(Directions) Leave out the pictures and reproduce all of the data exactly.

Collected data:
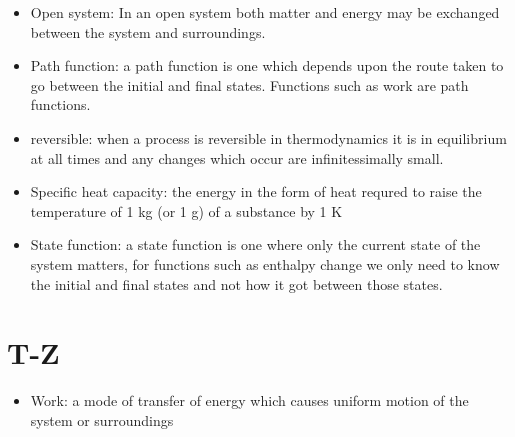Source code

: \documentclass[
]{book}
\providecommand{\tightlist}{%
  \setlength{\itemsep}{0pt}\setlength{\parskip}{0pt}}
\begin{document}
\begin{itemize}
\item
  Open system: In an open system both matter and energy may be exchanged between the system and surroundings.
\item
  Path function: a path function is one which depends upon the route taken to go between the initial and final states. Functions such as work are path functions.
\item
  reversible: when a process is reversible in thermodynamics it is in equilibrium at all times and any changes which occur are infinitessimally small.
\item
  Specific heat capacity: the energy in the form of heat requred to raise the temperature of 1 kg (or 1 g) of a substance by 1 K
\item
  State function: a state function is one where only the current state of the system matters, for functions such as enthalpy change we only need to know the initial and final states and not how it got between those states.
\end{itemize}

\hypertarget{t-z}{%
\section*{T-Z}\label{t-z}}

\begin{itemize}
\tightlist
\item
  Work: a mode of transfer of energy which causes uniform motion of the system or surroundings
\end{itemize}

  
\end{document}
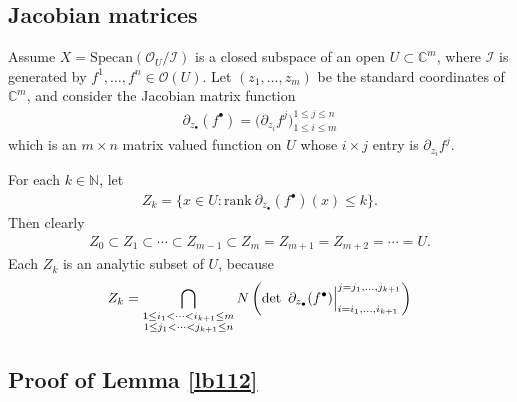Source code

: \documentclass[12pt,b5paper,notitlepage]{report}
\theoremstyle{definition}
\theoremstyle{plain}
\newcommand{\mc}{\mathcal}
\newcommand{\scr}{\mathscr}
\newcommand{\blt}{\bullet}
\newcommand{\Cbb}{\mathbb C}
\newcommand{\Nbb}{\mathbb N}
\newcommand{\Specan}{\mathrm{Specan}}
\newcommand{\rank}{\mathrm{rank}}
\numberwithin{equation}{section}
\begin{document}
\subsection{Jacobian matrices}\label{lb116}




Assume $X=\Specan(\scr O_U/\mc I)$ is a closed subspace of an open $U\subset\Cbb^m$, where $\mc I$ is generated by $f^1,\dots,f^n\in\scr O(U)$. Let $(z_1,\dots,z_m)$ be the standard coordinates of $\Cbb^m$, and consider the Jacobian matrix function
\begin{align*}
\partial_{z_\blt}(f^\blt)=\Big(\partial_{z_i}f^j\Big)_{1\leq i\leq m}^{1\leq j\leq n}
\end{align*}
which is an $m\times n$ matrix valued function on $U$ whose $i\times j$ entry is $\partial_{z_i}f^j$. 


For each $k\in\Nbb$, let
\begin{align}
Z_k=\{x\in U:\rank~ \partial_{z_\blt}(f^\blt)(x)\leq k\}.
\end{align}
Then clearly
\begin{align}
Z_0\subset Z_1\subset\cdots\subset Z_{m-1}\subset Z_m= Z_{m+1}=Z_{m+2}=\cdots=U.
\end{align}
Each $Z_k$ is an analytic subset of $U$, because
\begin{align}\label{eq59}
Z_k=\bigcap_{
\begin{subarray}{c}
1\leq i_1<\cdots <i_{k+1}\leq m\\
1\leq j_1<\cdots<j_{k+1}\leq n
\end{subarray}}
N\left(\det~\partial_{z_\blt}(f^\blt)\Big|_{i=i_1,\dots,i_{k+1}}^{j=j_1,\dots,j_{k+1}}\right)
\end{align}




\subsection{Proof of Lemma \ref{lb112}}\label{lb386}
\end{document}
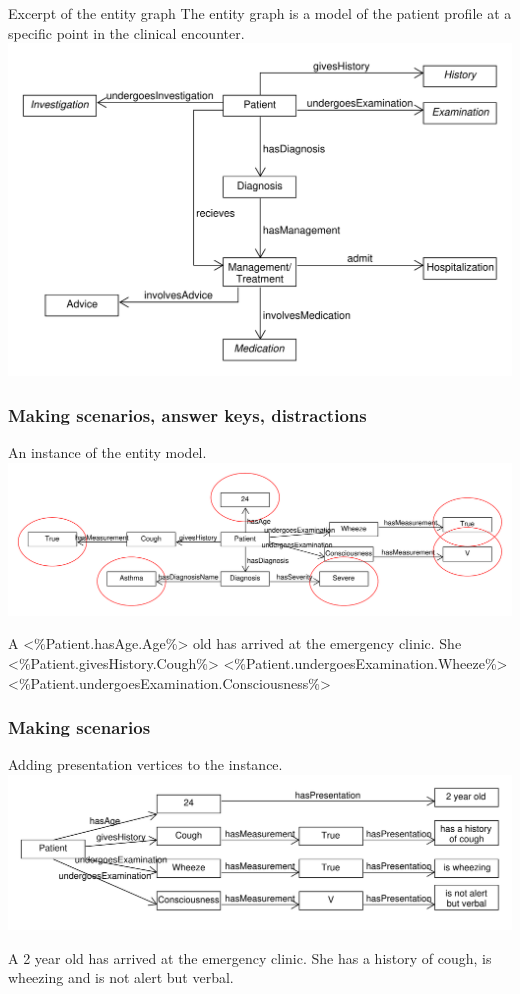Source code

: \documentclass{beamer}
\begin{document}
\begin{frame}{Excerpt of the entity graph}
The entity graph is a model of the patient profile at a specific point in the clinical encounter.
\includegraphics[scale=0.45]{SimpleEntityGraph}
\end{frame}


\begin{frame}[fragile]
\frametitle{Making scenarios, answer keys, distractions}
An instance of the entity model.
\includegraphics[scale=0.35]{EntityInstanceGraph}
\begin{semiverbatim}
A <\%Patient.hasAge.Age\%> old has arrived at the 
emergency clinic.  
She <\%Patient.givesHistory.Cough\%> 
<\%Patient.undergoesExamination.Wheeze\%>
<\%Patient.undergoesExamination.Consciousness\%>
\end{semiverbatim}
\end{frame}

\begin{frame}[fragile]
\frametitle{Making scenarios}
Adding presentation vertices to the instance.
\includegraphics[scale=0.45]{PresentationEntityGraph}
\begin{semiverbatim}
	A 2 year old has arrived at the 
	emergency clinic.  
	She has a history of cough, 
	is wheezing
	and is not alert but verbal.
\end{semiverbatim}
\end{frame}
\end{document}
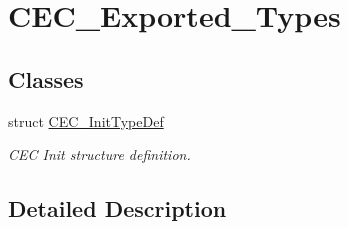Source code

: \hypertarget{group___c_e_c___exported___types}{}\section{C\+E\+C\+\_\+\+Exported\+\_\+\+Types}
\label{group___c_e_c___exported___types}
\subsection*{Classes}
\begin{DoxyCompactItemize}
\item 
struct \hyperlink{struct_c_e_c___init_type_def}{C\+E\+C\+\_\+\+Init\+Type\+Def}
\begin{DoxyCompactList}\small\item\em C\+EC Init structure definition. \end{DoxyCompactList}\end{DoxyCompactItemize}


\subsection{Detailed Description}
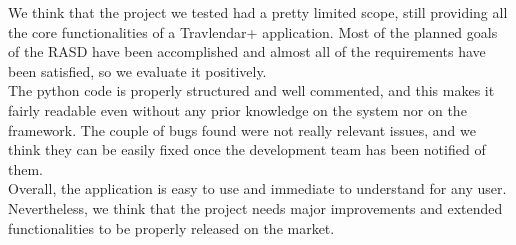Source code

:We think that the project we tested had a pretty limited scope, still providing all the core functionalities of a Travlendar+ application. Most of the planned goals of the RASD have been accomplished and almost all of the requirements have been satisfied, so we evaluate it positively. \\
The python code is properly structured and well commented, and this makes it fairly readable even without any prior knowledge on the system nor on the framework. The couple of bugs found were not really relevant issues, and we think they can be easily fixed once the development team has been notified of them. \\
Overall, the application is easy to use and immediate to understand for any user. Nevertheless, we think that the project needs major improvements and extended functionalities to be properly released on the market.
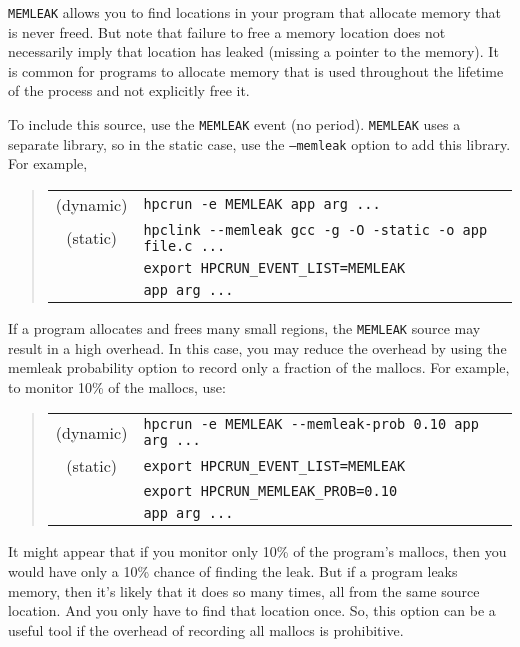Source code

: {\tt MEMLEAK} allows you to find locations in your program that
allocate memory that is never freed.  But note that failure to free a
memory location does not necessarily imply that location has leaked
(missing a pointer to the memory).  It is common for programs to
allocate memory that is used throughout the lifetime of the process
and not explicitly free it.

To include this source, use the {\tt MEMLEAK} event (no period).
{\tt MEMLEAK} uses a separate library, so in the static case, use the
{\tt --memleak} option to add this library.  For example,

\begin{quote}
\begin{tabular}{@{}cl}
(dynamic) & \verb|hpcrun -e MEMLEAK app arg ...| \\
(static)  & \verb|hpclink --memleak gcc -g -O -static -o app file.c ...| \\
& \verb|export HPCRUN_EVENT_LIST=MEMLEAK| \\
& \verb|app arg ...|
\end{tabular}
\end{quote}

If a program allocates and frees many small regions, the {\tt MEMLEAK}
source may result in a high overhead.  In this case, you may reduce
the overhead by using the memleak probability option to record only a
fraction of the mallocs.  For example, to monitor 10\% of the mallocs,
use:

\begin{quote}
\begin{tabular}{@{}cl}
(dynamic) & \verb|hpcrun -e MEMLEAK --memleak-prob 0.10 app arg ...| \\
(static)  & \verb|export HPCRUN_EVENT_LIST=MEMLEAK| \\
& \verb|export HPCRUN_MEMLEAK_PROB=0.10| \\
& \verb|app arg ...|
\end{tabular}
\end{quote}

It might appear that if you monitor only 10\% of the program's
mallocs, then you would have only a 10\% chance of finding the leak.
But if a program leaks memory, then it's likely that it does so many
times, all from the same source location.  And you only have to find
that location once.  So, this option can be a useful tool if the
overhead of recording all mallocs is prohibitive.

(Output of the exercise)
Source code

: \documentclass[
]{book}
\providecommand{\tightlist}{%
  \setlength{\itemsep}{0pt}\setlength{\parskip}{0pt}}
\begin{document}
\begin{itemize}
\item
  Open system: In an open system both matter and energy may be exchanged between the system and surroundings.
\item
  Path function: a path function is one which depends upon the route taken to go between the initial and final states. Functions such as work are path functions.
\item
  reversible: when a process is reversible in thermodynamics it is in equilibrium at all times and any changes which occur are infinitessimally small.
\item
  Specific heat capacity: the energy in the form of heat requred to raise the temperature of 1 kg (or 1 g) of a substance by 1 K
\item
  State function: a state function is one where only the current state of the system matters, for functions such as enthalpy change we only need to know the initial and final states and not how it got between those states.
\end{itemize}

\hypertarget{t-z}{%
\section*{T-Z}\label{t-z}}

\begin{itemize}
\tightlist
\item
  Work: a mode of transfer of energy which causes uniform motion of the system or surroundings
\end{itemize}

  
\end{document}
Source code

: \documentclass[12pt,b5paper,notitlepage]{report}
\theoremstyle{definition}
\theoremstyle{plain}
\newcommand{\mc}{\mathcal}
\newcommand{\scr}{\mathscr}
\newcommand{\blt}{\bullet}
\newcommand{\Cbb}{\mathbb C}
\newcommand{\Nbb}{\mathbb N}
\newcommand{\Specan}{\mathrm{Specan}}
\newcommand{\rank}{\mathrm{rank}}
\numberwithin{equation}{section}
\begin{document}
\subsection{Jacobian matrices}\label{lb116}




Assume $X=\Specan(\scr O_U/\mc I)$ is a closed subspace of an open $U\subset\Cbb^m$, where $\mc I$ is generated by $f^1,\dots,f^n\in\scr O(U)$. Let $(z_1,\dots,z_m)$ be the standard coordinates of $\Cbb^m$, and consider the Jacobian matrix function
\begin{align*}
\partial_{z_\blt}(f^\blt)=\Big(\partial_{z_i}f^j\Big)_{1\leq i\leq m}^{1\leq j\leq n}
\end{align*}
which is an $m\times n$ matrix valued function on $U$ whose $i\times j$ entry is $\partial_{z_i}f^j$. 


For each $k\in\Nbb$, let
\begin{align}
Z_k=\{x\in U:\rank~ \partial_{z_\blt}(f^\blt)(x)\leq k\}.
\end{align}
Then clearly
\begin{align}
Z_0\subset Z_1\subset\cdots\subset Z_{m-1}\subset Z_m= Z_{m+1}=Z_{m+2}=\cdots=U.
\end{align}
Each $Z_k$ is an analytic subset of $U$, because
\begin{align}\label{eq59}
Z_k=\bigcap_{
\begin{subarray}{c}
1\leq i_1<\cdots <i_{k+1}\leq m\\
1\leq j_1<\cdots<j_{k+1}\leq n
\end{subarray}}
N\left(\det~\partial_{z_\blt}(f^\blt)\Big|_{i=i_1,\dots,i_{k+1}}^{j=j_1,\dots,j_{k+1}}\right)
\end{align}




\subsection{Proof of Lemma \ref{lb112}}\label{lb386}
\end{document}
Source code

: \documentclass{beamer}
\begin{document}
\begin{frame}{Excerpt of the entity graph}
The entity graph is a model of the patient profile at a specific point in the clinical encounter.
\includegraphics[scale=0.45]{SimpleEntityGraph}
\end{frame}


\begin{frame}[fragile]
\frametitle{Making scenarios, answer keys, distractions}
An instance of the entity model.
\includegraphics[scale=0.35]{EntityInstanceGraph}
\begin{semiverbatim}
A <\%Patient.hasAge.Age\%> old has arrived at the 
emergency clinic.  
She <\%Patient.givesHistory.Cough\%> 
<\%Patient.undergoesExamination.Wheeze\%>
<\%Patient.undergoesExamination.Consciousness\%>
\end{semiverbatim}
\end{frame}

\begin{frame}[fragile]
\frametitle{Making scenarios}
Adding presentation vertices to the instance.
\includegraphics[scale=0.45]{PresentationEntityGraph}
\begin{semiverbatim}
	A 2 year old has arrived at the 
	emergency clinic.  
	She has a history of cough, 
	is wheezing
	and is not alert but verbal.
\end{semiverbatim}
\end{frame}
\end{document}
Source code

: \hypertarget{group___c_e_c___exported___types}{}\section{C\+E\+C\+\_\+\+Exported\+\_\+\+Types}
\label{group___c_e_c___exported___types}
\subsection*{Classes}
\begin{DoxyCompactItemize}
\item 
struct \hyperlink{struct_c_e_c___init_type_def}{C\+E\+C\+\_\+\+Init\+Type\+Def}
\begin{DoxyCompactList}\small\item\em C\+EC Init structure definition. \end{DoxyCompactList}\end{DoxyCompactItemize}


\subsection{Detailed Description}
Source code

:We think that the project we tested had a pretty limited scope, still providing all the core functionalities of a Travlendar+ application. Most of the planned goals of the RASD have been accomplished and almost all of the requirements have been satisfied, so we evaluate it positively. \\
The python code is properly structured and well commented, and this makes it fairly readable even without any prior knowledge on the system nor on the framework. The couple of bugs found were not really relevant issues, and we think they can be easily fixed once the development team has been notified of them. \\
Overall, the application is easy to use and immediate to understand for any user. Nevertheless, we think that the project needs major improvements and extended functionalities to be properly released on the market.
Source code

: {\tt MEMLEAK} allows you to find locations in your program that
allocate memory that is never freed.  But note that failure to free a
memory location does not necessarily imply that location has leaked
(missing a pointer to the memory).  It is common for programs to
allocate memory that is used throughout the lifetime of the process
and not explicitly free it.

To include this source, use the {\tt MEMLEAK} event (no period).
{\tt MEMLEAK} uses a separate library, so in the static case, use the
{\tt --memleak} option to add this library.  For example,

\begin{quote}
\begin{tabular}{@{}cl}
(dynamic) & \verb|hpcrun -e MEMLEAK app arg ...| \\
(static)  & \verb|hpclink --memleak gcc -g -O -static -o app file.c ...| \\
& \verb|export HPCRUN_EVENT_LIST=MEMLEAK| \\
& \verb|app arg ...|
\end{tabular}
\end{quote}

If a program allocates and frees many small regions, the {\tt MEMLEAK}
source may result in a high overhead.  In this case, you may reduce
the overhead by using the memleak probability option to record only a
fraction of the mallocs.  For example, to monitor 10\% of the mallocs,
use:

\begin{quote}
\begin{tabular}{@{}cl}
(dynamic) & \verb|hpcrun -e MEMLEAK --memleak-prob 0.10 app arg ...| \\
(static)  & \verb|export HPCRUN_EVENT_LIST=MEMLEAK| \\
& \verb|export HPCRUN_MEMLEAK_PROB=0.10| \\
& \verb|app arg ...|
\end{tabular}
\end{quote}

It might appear that if you monitor only 10\% of the program's
mallocs, then you would have only a 10\% chance of finding the leak.
But if a program leaks memory, then it's likely that it does so many
times, all from the same source location.  And you only have to find
that location once.  So, this option can be a useful tool if the
overhead of recording all mallocs is prohibitive.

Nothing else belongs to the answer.